You might have Cowden’s Syndrome if… you reassure your husband all is well, while helping your anxiety filled daughter get to sleep.  All before you mention the need to get to the ER.

You might have Cowden’s Syndrome if… you can calmly text your husband what you’ll need for your bag, just before you’re sure your daughter is asleep.  Then, explain to him that you’re driving yourself.

You might have Cowden’s Syndrome if… you can lovingly reassure, while starting to feel a little nervous inside, because, you do what you have to do.

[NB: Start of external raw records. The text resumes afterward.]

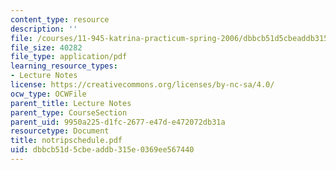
 ```yaml
---
content_type: resource
description: ''
file: /courses/11-945-katrina-practicum-spring-2006/dbbcb51d5cbeaddb315e0369ee567440_notripschedule.pdf
file_size: 40282
file_type: application/pdf
learning_resource_types:
- Lecture Notes
license: https://creativecommons.org/licenses/by-nc-sa/4.0/
ocw_type: OCWFile
parent_title: Lecture Notes
parent_type: CourseSection
parent_uid: 9950a225-d1fc-2677-e47d-e472072db31a
resourcetype: Document
title: notripschedule.pdf
uid: dbbcb51d-5cbe-addb-315e-0369ee567440
---
```

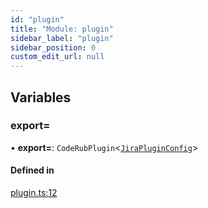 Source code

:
 ```yaml
---
id: "plugin"
title: "Module: plugin"
sidebar_label: "plugin"
sidebar_position: 0
custom_edit_url: null
---
```


## Variables

### export&#x3D;

• **export=**: `CodeRubPlugin`<[`JiraPluginConfig`](../interfaces/models.JiraPluginConfig)\>

#### Defined in

[plugin.ts:12](https://github.com/agentender/code-rub/blob/944960b/packages/jira/src/plugin.ts#L12)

You might have Cowden’s Syndrome if… you call a friend or two from the car, with your full on brave voice, just to pass the time.

You might have Cowden’s Syndrome if… you drive to the ER, park the car, tell the attendant in the garage you’re not quite sure when you’ll be back, call your husband to tell him where you put the parking receipt, and walk into the ER to check in.

You might have Cowden’s Syndrome if… you don’t even have to provide an insurance card because your information is so active in the computer.

You might have Cowden’s Syndrome if… the triage nurse says “What?” three times as she takes your blood pressure and asks about your medical history.

You might have Cowden’s Syndrome if… you can watch the attending from your “bed” in the crowded hallway “Google” Cowden’s Syndrome before she comes over to you.

You might have Cowden’s Syndrome if… you have to catch yourself from acting like a know-it-all when that same attending speaks as if she studied Cowden’s extensively, and tells you “spleenic lymphangiomas are not a common presentation of Cowden’s Syndrome.” You just nod instead of asking “Exactly how many patients have you ever met with this syndrome?”

You might have Cowden’s Syndrome if… you take a picture of your IV once it’s in.  Because that’s a thing in our family.  No, it’s an actual thing… really.

You might have Cowden’s Syndrome if… you check your “mychart” app so regularly, you know to the minute when they are coming to take you for the CT Scan because it is in as an “appointment.”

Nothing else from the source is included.